### Description of the task
Could you count the lines in the data that contain "empirical"? Reply with the number only.

### Records provided
****************
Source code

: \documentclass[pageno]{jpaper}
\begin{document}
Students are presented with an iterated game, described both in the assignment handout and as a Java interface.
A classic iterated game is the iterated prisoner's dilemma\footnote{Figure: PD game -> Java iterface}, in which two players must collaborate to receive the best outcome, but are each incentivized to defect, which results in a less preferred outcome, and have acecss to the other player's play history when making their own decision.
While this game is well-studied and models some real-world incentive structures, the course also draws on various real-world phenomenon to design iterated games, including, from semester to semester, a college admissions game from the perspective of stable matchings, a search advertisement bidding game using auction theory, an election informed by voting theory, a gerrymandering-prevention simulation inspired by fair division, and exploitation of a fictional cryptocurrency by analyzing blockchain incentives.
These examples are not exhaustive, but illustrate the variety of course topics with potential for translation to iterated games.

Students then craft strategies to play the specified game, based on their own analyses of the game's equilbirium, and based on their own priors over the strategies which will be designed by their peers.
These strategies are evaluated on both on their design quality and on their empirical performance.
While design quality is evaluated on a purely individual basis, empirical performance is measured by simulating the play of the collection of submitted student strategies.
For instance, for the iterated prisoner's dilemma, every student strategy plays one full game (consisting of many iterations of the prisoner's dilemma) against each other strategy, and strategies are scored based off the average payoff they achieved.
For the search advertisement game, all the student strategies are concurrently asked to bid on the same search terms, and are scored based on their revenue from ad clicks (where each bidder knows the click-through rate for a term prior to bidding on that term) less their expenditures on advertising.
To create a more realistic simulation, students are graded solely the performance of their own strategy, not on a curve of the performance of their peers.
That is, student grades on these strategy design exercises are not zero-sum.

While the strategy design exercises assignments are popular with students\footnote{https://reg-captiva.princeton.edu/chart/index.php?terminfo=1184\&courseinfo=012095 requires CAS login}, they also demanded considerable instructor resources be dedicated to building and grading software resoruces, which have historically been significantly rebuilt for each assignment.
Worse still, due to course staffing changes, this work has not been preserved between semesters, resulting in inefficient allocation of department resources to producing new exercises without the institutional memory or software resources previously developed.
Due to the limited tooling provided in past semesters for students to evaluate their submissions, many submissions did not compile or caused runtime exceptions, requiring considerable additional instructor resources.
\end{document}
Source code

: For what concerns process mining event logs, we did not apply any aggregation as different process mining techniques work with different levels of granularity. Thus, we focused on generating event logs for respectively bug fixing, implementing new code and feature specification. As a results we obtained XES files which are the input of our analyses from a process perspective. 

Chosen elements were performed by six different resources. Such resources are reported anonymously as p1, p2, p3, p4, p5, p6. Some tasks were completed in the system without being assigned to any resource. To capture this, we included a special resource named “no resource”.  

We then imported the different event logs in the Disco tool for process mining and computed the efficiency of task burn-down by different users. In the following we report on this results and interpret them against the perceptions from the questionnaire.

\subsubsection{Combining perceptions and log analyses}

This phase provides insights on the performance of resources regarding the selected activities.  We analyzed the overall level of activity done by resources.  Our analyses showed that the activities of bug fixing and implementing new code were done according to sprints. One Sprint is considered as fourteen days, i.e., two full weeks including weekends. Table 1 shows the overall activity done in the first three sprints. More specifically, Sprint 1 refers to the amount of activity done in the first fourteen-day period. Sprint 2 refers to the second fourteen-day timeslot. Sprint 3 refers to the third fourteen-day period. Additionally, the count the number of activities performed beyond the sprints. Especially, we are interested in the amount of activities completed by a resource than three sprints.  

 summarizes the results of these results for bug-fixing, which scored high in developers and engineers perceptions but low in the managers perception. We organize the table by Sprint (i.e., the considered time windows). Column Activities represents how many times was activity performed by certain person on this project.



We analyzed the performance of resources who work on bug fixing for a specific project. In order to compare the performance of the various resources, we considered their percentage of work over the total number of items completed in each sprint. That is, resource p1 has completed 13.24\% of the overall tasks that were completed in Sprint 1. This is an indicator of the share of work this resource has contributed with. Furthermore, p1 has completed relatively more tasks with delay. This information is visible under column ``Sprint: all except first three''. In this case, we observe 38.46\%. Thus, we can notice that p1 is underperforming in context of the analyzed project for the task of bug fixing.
****************
### Solution
2